Matt DeCample, a spokesman for Beebe, said the letter makes Darr’s resignation official.

Legislative leaders have said they’ll push for changing the state law to keep Darr’s office vacant for the rest of the year rather than hold a special election. State law requires the governor to call a special election within 150 days of declaring Darr’s office vacant, but lawmakers from both parties have said they’d prefer to keep the office unfilled since the general election will be in November.

Beebe said this week he’d sign into law legislation being drafted that would give him the discretion to not call a special election if the general election is within 11 months of the vacancy. The proposal is expected to be introduced for the session that begins Feb. 10.

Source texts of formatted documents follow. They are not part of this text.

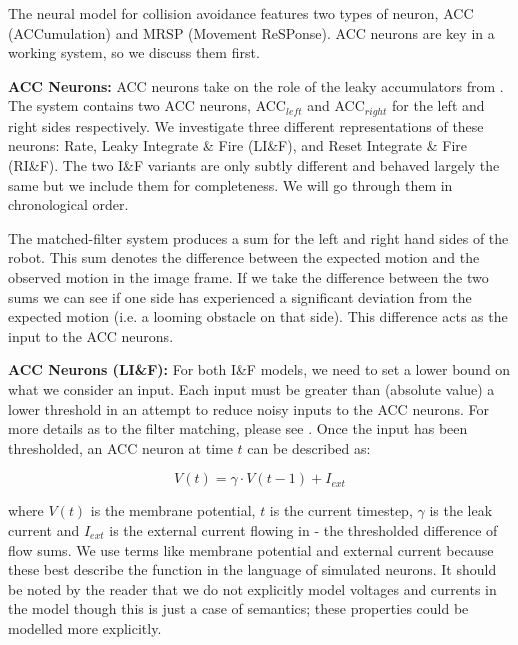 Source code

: \documentclass[a4paper,11pt,twoside,openright]{article}
\begin{document}
The neural model for collision avoidance features two types of neuron, ACC
(ACCumulation) and MRSP (Movement ReSPonse). ACC neurons are key in a working
system, so we discuss them first.
\newline\par

\textbf{ACC Neurons:}
ACC neurons take on the role of the leaky accumulators from \cite{Mitchell2018,
  Stewart2010}. The system contains two ACC neurons, ACC$_{left}$ and
ACC$_{right}$ for the left and right sides respectively. We investigate three
different representations of these neurons: Rate, Leaky Integrate \& Fire
(LI\&F), and Reset Integrate \& Fire (RI\&F). The two I\&F variants are only
subtly different and behaved largely the same but we include them for
completeness. We will go through them in chronological order.
\newline\par

The matched-filter system produces a sum for the left and right hand sides of the
robot. This sum denotes the difference between the expected motion and the
observed motion in the image frame. If we take the difference between the two
sums we can see if one side has experienced a significant deviation from the
expected motion (i.e. a looming obstacle on that side). This difference acts
as the input to the ACC neurons.
\newline\par

\textbf{ACC Neurons (LI\&F):}
For both I\&F models, we need to set a lower bound on what we consider an
input.  Each input must be greater than (absolute value) a lower threshold in an
attempt to reduce noisy inputs to the ACC neurons. For more details as to the
filter matching, please see \cite{Mitchell2018}. Once the input has been
thresholded, an ACC neuron at time $t$ can be described as:

\begin{equation}
  V(t) = \gamma \cdot V(t-1) + I_{ext}
\end{equation}

where $V(t)$ is the membrane potential, $t$ is the current timestep,
$\gamma$ is the leak current and $I_{ext}$ is the external current flowing in
- the thresholded difference of flow sums.
We use terms like membrane potential and external current because these best
describe the function in the language of simulated neurons. It should be noted
by the reader that we do not explicitly model voltages and currents in the model
though this is just a case of semantics; these properties could be modelled more
explicitly.
\newline\par
\end{document}
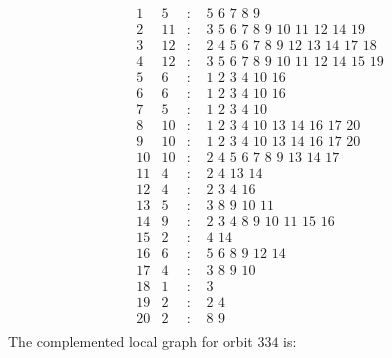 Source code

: \documentclass[12pt]{article}
\begin{document}
\begin{equation*}
\begin{array}{rrcl}
1&5&:&\,\,5\,\,6\,\,7\,\,8\,\,9\\
2&11&:&\,\,3\,\,5\,\,6\,\,7\,\,8\,\,9\,\,10\,\,11\,\,12\,\,14\,\,19\\
3&12&:&\,\,2\,\,4\,\,5\,\,6\,\,7\,\,8\,\,9\,\,12\,\,13\,\,14\,\,17\,\,18\\
4&12&:&\,\,3\,\,5\,\,6\,\,7\,\,8\,\,9\,\,10\,\,11\,\,12\,\,14\,\,15\,\,19\\
5&6&:&\,\,1\,\,2\,\,3\,\,4\,\,10\,\,16\\
6&6&:&\,\,1\,\,2\,\,3\,\,4\,\,10\,\,16\\
7&5&:&\,\,1\,\,2\,\,3\,\,4\,\,10\\
8&10&:&\,\,1\,\,2\,\,3\,\,4\,\,10\,\,13\,\,14\,\,16\,\,17\,\,20\\
9&10&:&\,\,1\,\,2\,\,3\,\,4\,\,10\,\,13\,\,14\,\,16\,\,17\,\,20\\
10&10&:&\,\,2\,\,4\,\,5\,\,6\,\,7\,\,8\,\,9\,\,13\,\,14\,\,17\\
11&4&:&\,\,2\,\,4\,\,13\,\,14\\
12&4&:&\,\,2\,\,3\,\,4\,\,16\\
13&5&:&\,\,3\,\,8\,\,9\,\,10\,\,11\\
14&9&:&\,\,2\,\,3\,\,4\,\,8\,\,9\,\,10\,\,11\,\,15\,\,16\\
15&2&:&\,\,4\,\,14\\
16&6&:&\,\,5\,\,6\,\,8\,\,9\,\,12\,\,14\\
17&4&:&\,\,3\,\,8\,\,9\,\,10\\
18&1&:&\,\,3\\
19&2&:&\,\,2\,\,4\\
20&2&:&\,\,8\,\,9\\
\end{array}
\end{equation*}
The complemented local graph for orbit $334$ is:
\end{document}
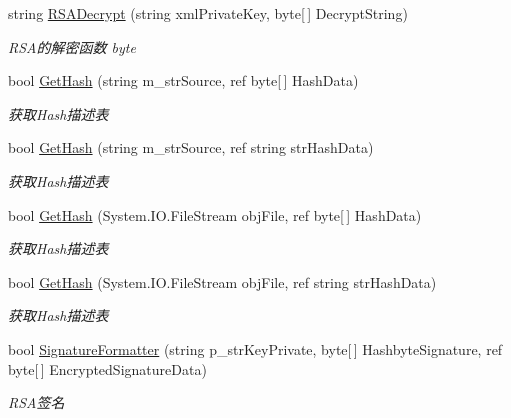 \begin{DoxyCompactItemize}
string \hyperlink{class_x_c_l_net_tools_1_1_encrypt_1_1_r_s_a_cryption_ab7bda8b65def11fd1bb4adf1384179f7}{R\+S\+A\+Decrypt} (string xml\+Private\+Key, byte\mbox{[}$\,$\mbox{]} Decrypt\+String)
\begin{DoxyCompactList}\small\item\em R\+S\+A的解密函数 byte \end{DoxyCompactList}\item 
bool \hyperlink{class_x_c_l_net_tools_1_1_encrypt_1_1_r_s_a_cryption_af5565911cb529cf571c4ffa79ee3cd98}{Get\+Hash} (string m\+\_\+str\+Source, ref byte\mbox{[}$\,$\mbox{]} Hash\+Data)
\begin{DoxyCompactList}\small\item\em 获取\+Hash描述表 \end{DoxyCompactList}\item 
bool \hyperlink{class_x_c_l_net_tools_1_1_encrypt_1_1_r_s_a_cryption_a453b18fdbccb2267733de128b72b2633}{Get\+Hash} (string m\+\_\+str\+Source, ref string str\+Hash\+Data)
\begin{DoxyCompactList}\small\item\em 获取\+Hash描述表 \end{DoxyCompactList}\item 
bool \hyperlink{class_x_c_l_net_tools_1_1_encrypt_1_1_r_s_a_cryption_aa17ed47b9801531c69d3a3572d78aee7}{Get\+Hash} (System.\+I\+O.\+File\+Stream obj\+File, ref byte\mbox{[}$\,$\mbox{]} Hash\+Data)
\begin{DoxyCompactList}\small\item\em 获取\+Hash描述表 \end{DoxyCompactList}\item 
bool \hyperlink{class_x_c_l_net_tools_1_1_encrypt_1_1_r_s_a_cryption_aab81fea26f9a3b878a00b42ee35d29fc}{Get\+Hash} (System.\+I\+O.\+File\+Stream obj\+File, ref string str\+Hash\+Data)
\begin{DoxyCompactList}\small\item\em 获取\+Hash描述表 \end{DoxyCompactList}\item 
bool \hyperlink{class_x_c_l_net_tools_1_1_encrypt_1_1_r_s_a_cryption_aedbefd6ab8da821fa2857aab5a997bd2}{Signature\+Formatter} (string p\+\_\+str\+Key\+Private, byte\mbox{[}$\,$\mbox{]} Hashbyte\+Signature, ref byte\mbox{[}$\,$\mbox{]} Encrypted\+Signature\+Data)
\begin{DoxyCompactList}\small\item\em R\+S\+A签名 \end{DoxyCompactList}\item 

\end{DoxyCompactItemize}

The formal letter came a day after the Ethics Commission released its investigative report on Darr. In the report, investigators said Darr blamed the ethics violations that led to his resignation on “carelessness.”

The report detailed more than $31,000 in campaign funds that Darr used on food, fuel and other personal items since taking office in 2011. Darr had loaned his campaign more than $170,000 in 2010, but the ethics commission said that spending the funds on personal items was not a legal way to retire that debt. The figure also includes more than $5,700 Darr spent after he retired the debt his campaign owed him.

“In essence, Mr. Darr spent $31,572.74 in campaign funds as they were his own,” the report said.